Secondo l’ultimo dossier Oxfam (Oxford Committee for Famine Relief) realizzato in collaborazione con lo Stockholm Environment Institute (Sei) le emissioni di cui è responsabile l’1% più ricco del pianeta causeranno 1,3 milioni di vittime a causa degli effetti del riscaldamento globale, la maggior parte entro il 2030.
“La quota di emissioni di CO2 di cui è responsabile l’1% degli individui più facoltosi del mondo – osserva l’Oxfam – è salita al 16% nel 2019. In Italia nel 2019 il top 10% emetteva il 36% in più rispetto al 50% più povero della popolazione”. Secondo il rapporto “le emissioni di cui è responsabile l’1% più ricco del Pianeta causeranno 1,3 milioni di vittime a causa degli effetti del riscaldamento globale, la maggior parte entro il 2030. Vittime che si potrebbero evitare con un radicale e immediato cambio di rotta”.
Il rapporto pubblicato fotografa come le sfide del cambiamento climatico e delle crescenti disuguaglianze economiche siano profondamente interconnesse, non quantifica unicamente la distribuzione delle emissioni tra diversi gruppi di reddito, ma pone l’attenzione sugli impatti differenziati del cambiamento climatico per le diverse fasce della popolazione del pianeta e sulle prospettive di sviluppo economico complessivo tra i Paesi, fotografando come le sfide del cambiamento climatico e delle crescenti disuguaglianze economiche siano profondamente interconnesse.

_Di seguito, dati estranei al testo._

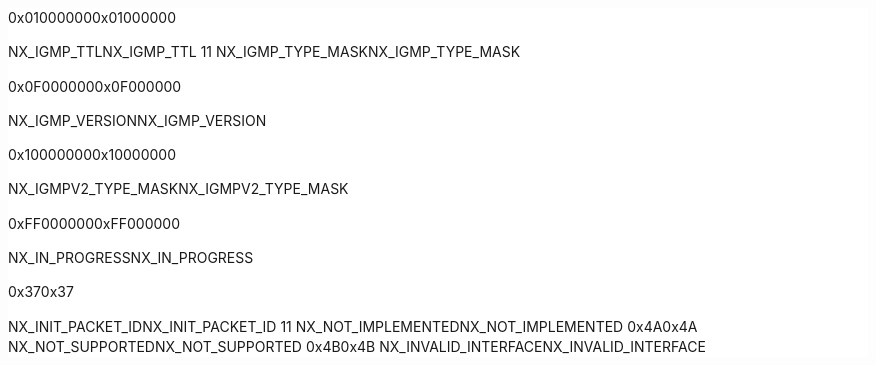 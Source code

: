 <p><span data-ttu-id="90241-302">0x01000000</span><span class="sxs-lookup"><span data-stu-id="90241-302">0x01000000</span></span></p>
</td>
</tr>
<tr class="odd">
<td><span data-ttu-id="90241-303">NX_IGMP_TTL</span><span class="sxs-lookup"><span data-stu-id="90241-303">NX_IGMP_TTL</span></span></td>
<td><span data-ttu-id="90241-304">1</span><span class="sxs-lookup"><span data-stu-id="90241-304">1</span></span></td>
</tr>
<tr class="even">
<td><span data-ttu-id="90241-305">NX_IGMP_TYPE_MASK</span><span class="sxs-lookup"><span data-stu-id="90241-305">NX_IGMP_TYPE_MASK</span></span></td>
<td>
<p><span data-ttu-id="90241-306">0x0F000000</span><span class="sxs-lookup"><span data-stu-id="90241-306">0x0F000000</span></span></p>
</td>
</tr>
<tr class="odd">
<td><span data-ttu-id="90241-307">NX_IGMP_VERSION</span><span class="sxs-lookup"><span data-stu-id="90241-307">NX_IGMP_VERSION</span></span></td>
<td>
<p><span data-ttu-id="90241-308">0x10000000</span><span class="sxs-lookup"><span data-stu-id="90241-308">0x10000000</span></span></p>
</td>
</tr>
<tr class="even">
<td><span data-ttu-id="90241-309">NX_IGMPV2_TYPE_MASK</span><span class="sxs-lookup"><span data-stu-id="90241-309">NX_IGMPV2_TYPE_MASK</span></span></td>
<td>
<p><span data-ttu-id="90241-310">0xFF000000</span><span class="sxs-lookup"><span data-stu-id="90241-310">0xFF000000</span></span></p>
</td>
</tr>
<tr class="odd">
<td><span data-ttu-id="90241-311">NX_IN_PROGRESS</span><span class="sxs-lookup"><span data-stu-id="90241-311">NX_IN_PROGRESS</span></span></td>
<td>
<p><span data-ttu-id="90241-312">0x37</span><span class="sxs-lookup"><span data-stu-id="90241-312">0x37</span></span></p>
</td>
</tr>
<tr class="even">
<td><span data-ttu-id="90241-313">NX_INIT_PACKET_ID</span><span class="sxs-lookup"><span data-stu-id="90241-313">NX_INIT_PACKET_ID</span></span></td>
<td><span data-ttu-id="90241-314">1</span><span class="sxs-lookup"><span data-stu-id="90241-314">1</span></span></td>
</tr>
<tr class="odd">
<td><span data-ttu-id="90241-315">NX_NOT_IMPLEMENTED</span><span class="sxs-lookup"><span data-stu-id="90241-315">NX_NOT_IMPLEMENTED</span></span></td>
<td><span data-ttu-id="90241-316">0x4A</span><span class="sxs-lookup"><span data-stu-id="90241-316">0x4A</span></span></td>
</tr>
<tr class="even">
<td><span data-ttu-id="90241-317">NX_NOT_SUPPORTED</span><span class="sxs-lookup"><span data-stu-id="90241-317">NX_NOT_SUPPORTED</span></span></td>
<td><span data-ttu-id="90241-318">0x4B</span><span class="sxs-lookup"><span data-stu-id="90241-318">0x4B</span></span></td>
</tr>
<tr class="odd">
<td><span data-ttu-id="90241-319">NX_INVALID_INTERFACE</span><span class="sxs-lookup"><span data-stu-id="90241-319">NX_INVALID_INTERFACE</span></span></td>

“I super-ricchi – ha detto Francesco Petrelli, portavoce di Oxfam Italia – stanno saccheggiando e inquinando il pianeta e di questo passo finiranno per distruggerlo, lasciando l’umanità a fare i conti con ondate estreme di calore, inondazioni e siccità sempre più frequenti e devastanti. Per anni abbiamo lottato per creare le condizioni di una transizione giusta che ponga fine all’era dei combustibili fossili, salvare milioni di vite e il pianeta. Ma raggiungere quest’obiettivo cruciale sarà impossibile se non porremo fine alla crescente concentrazione di reddito e ricchezza che si riflette in disuguaglianze economiche sempre più marcate e contribuisce all’accelerazione del cambiamento climatico”.